Stored data entries:
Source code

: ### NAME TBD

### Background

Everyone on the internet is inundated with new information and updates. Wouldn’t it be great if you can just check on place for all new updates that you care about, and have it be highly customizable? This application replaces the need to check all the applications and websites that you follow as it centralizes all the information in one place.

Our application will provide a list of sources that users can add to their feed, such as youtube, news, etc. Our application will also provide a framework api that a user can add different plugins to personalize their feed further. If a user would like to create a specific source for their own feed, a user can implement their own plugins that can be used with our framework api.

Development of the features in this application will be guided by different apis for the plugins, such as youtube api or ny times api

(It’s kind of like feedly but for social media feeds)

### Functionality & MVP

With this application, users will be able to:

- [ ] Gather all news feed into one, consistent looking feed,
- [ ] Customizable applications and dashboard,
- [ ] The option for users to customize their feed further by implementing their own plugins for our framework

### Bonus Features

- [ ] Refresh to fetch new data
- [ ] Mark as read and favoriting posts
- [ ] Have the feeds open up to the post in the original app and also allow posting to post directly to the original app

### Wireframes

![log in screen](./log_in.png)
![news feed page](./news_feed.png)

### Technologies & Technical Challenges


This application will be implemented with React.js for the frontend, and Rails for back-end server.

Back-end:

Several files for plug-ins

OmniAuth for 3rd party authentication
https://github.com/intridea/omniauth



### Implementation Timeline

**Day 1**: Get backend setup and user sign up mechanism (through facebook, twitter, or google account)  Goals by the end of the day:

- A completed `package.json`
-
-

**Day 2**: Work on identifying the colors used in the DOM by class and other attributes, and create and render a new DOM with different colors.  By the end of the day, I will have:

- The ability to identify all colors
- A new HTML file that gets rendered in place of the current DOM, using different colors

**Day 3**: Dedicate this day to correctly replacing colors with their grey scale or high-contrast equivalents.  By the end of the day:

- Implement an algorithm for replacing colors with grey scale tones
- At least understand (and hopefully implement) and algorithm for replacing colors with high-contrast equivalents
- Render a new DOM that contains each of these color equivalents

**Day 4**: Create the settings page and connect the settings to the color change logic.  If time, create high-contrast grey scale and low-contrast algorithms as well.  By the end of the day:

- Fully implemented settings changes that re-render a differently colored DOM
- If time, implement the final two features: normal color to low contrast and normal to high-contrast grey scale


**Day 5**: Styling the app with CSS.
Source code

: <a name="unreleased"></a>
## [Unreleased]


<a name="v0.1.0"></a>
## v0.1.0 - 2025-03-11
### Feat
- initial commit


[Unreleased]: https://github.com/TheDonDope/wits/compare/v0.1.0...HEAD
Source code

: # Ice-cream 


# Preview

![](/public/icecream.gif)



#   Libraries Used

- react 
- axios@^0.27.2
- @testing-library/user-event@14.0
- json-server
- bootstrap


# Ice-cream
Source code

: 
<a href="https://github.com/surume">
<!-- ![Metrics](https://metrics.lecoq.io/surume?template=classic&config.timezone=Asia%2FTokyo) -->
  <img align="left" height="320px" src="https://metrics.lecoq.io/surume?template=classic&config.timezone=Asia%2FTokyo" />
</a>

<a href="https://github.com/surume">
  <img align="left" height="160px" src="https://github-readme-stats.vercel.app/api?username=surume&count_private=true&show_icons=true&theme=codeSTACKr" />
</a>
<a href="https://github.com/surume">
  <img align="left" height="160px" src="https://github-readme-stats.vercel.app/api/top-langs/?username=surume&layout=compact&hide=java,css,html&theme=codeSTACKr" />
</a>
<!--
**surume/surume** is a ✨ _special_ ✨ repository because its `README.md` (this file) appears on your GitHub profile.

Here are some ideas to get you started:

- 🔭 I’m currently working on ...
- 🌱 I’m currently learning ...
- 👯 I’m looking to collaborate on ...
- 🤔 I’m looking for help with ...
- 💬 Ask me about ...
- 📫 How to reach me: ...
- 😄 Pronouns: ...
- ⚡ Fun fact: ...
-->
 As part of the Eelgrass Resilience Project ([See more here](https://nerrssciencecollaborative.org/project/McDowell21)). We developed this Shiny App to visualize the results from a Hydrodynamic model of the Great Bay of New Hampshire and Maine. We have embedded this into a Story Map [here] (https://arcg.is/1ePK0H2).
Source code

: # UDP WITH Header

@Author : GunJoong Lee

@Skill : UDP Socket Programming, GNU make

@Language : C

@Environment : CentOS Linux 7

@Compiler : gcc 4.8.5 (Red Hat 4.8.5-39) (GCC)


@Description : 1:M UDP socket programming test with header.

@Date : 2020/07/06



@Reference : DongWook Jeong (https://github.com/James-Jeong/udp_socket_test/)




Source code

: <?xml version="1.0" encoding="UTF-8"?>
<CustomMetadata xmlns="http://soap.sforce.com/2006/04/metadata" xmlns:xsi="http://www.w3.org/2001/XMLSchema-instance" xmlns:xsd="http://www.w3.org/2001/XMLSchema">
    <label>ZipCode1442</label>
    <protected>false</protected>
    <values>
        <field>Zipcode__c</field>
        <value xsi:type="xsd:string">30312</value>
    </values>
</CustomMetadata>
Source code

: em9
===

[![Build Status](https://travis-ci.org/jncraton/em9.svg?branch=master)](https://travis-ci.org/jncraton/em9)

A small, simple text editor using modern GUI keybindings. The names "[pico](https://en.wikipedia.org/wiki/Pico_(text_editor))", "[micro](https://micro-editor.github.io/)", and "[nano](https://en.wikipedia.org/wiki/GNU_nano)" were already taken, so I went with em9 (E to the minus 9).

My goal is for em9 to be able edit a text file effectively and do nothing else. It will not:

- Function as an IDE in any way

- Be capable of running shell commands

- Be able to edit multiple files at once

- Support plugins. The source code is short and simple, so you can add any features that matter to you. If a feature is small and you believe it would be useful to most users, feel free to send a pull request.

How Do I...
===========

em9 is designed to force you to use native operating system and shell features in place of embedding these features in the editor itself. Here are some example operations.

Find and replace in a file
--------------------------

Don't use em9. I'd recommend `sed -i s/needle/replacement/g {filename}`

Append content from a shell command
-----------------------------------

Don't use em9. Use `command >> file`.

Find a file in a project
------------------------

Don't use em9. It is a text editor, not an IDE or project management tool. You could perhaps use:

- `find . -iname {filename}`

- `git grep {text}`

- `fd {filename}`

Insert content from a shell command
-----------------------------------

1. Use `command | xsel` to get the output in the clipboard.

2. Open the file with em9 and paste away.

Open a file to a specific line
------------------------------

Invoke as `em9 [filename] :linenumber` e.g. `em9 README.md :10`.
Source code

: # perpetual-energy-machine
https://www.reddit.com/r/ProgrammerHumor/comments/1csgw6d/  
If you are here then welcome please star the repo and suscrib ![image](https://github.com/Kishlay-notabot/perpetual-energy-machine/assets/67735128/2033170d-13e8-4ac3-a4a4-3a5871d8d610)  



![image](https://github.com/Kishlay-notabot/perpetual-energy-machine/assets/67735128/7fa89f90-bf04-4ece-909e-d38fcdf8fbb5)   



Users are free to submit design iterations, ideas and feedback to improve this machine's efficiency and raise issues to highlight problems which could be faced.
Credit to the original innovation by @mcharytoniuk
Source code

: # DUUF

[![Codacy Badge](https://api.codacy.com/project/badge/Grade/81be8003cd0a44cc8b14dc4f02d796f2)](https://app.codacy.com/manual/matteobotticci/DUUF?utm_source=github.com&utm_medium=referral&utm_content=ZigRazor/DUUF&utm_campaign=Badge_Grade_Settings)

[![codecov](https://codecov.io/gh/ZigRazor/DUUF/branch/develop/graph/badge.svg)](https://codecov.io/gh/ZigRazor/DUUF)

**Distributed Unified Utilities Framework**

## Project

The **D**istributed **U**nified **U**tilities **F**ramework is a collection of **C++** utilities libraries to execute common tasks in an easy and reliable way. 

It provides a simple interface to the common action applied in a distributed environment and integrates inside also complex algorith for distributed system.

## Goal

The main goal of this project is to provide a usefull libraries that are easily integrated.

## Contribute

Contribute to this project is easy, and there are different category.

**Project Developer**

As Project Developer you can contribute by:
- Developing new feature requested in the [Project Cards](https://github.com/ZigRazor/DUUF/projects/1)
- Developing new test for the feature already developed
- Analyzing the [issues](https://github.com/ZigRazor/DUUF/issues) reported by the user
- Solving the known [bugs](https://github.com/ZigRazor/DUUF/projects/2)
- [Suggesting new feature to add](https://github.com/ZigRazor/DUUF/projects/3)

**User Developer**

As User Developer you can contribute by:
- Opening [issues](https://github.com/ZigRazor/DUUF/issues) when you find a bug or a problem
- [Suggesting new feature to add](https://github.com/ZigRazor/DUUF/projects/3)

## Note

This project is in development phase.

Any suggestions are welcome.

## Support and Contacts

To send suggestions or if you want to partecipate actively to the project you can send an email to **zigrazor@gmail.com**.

Work to complete
Only a number is wanted: how many lines above include "that"?

Solution below
7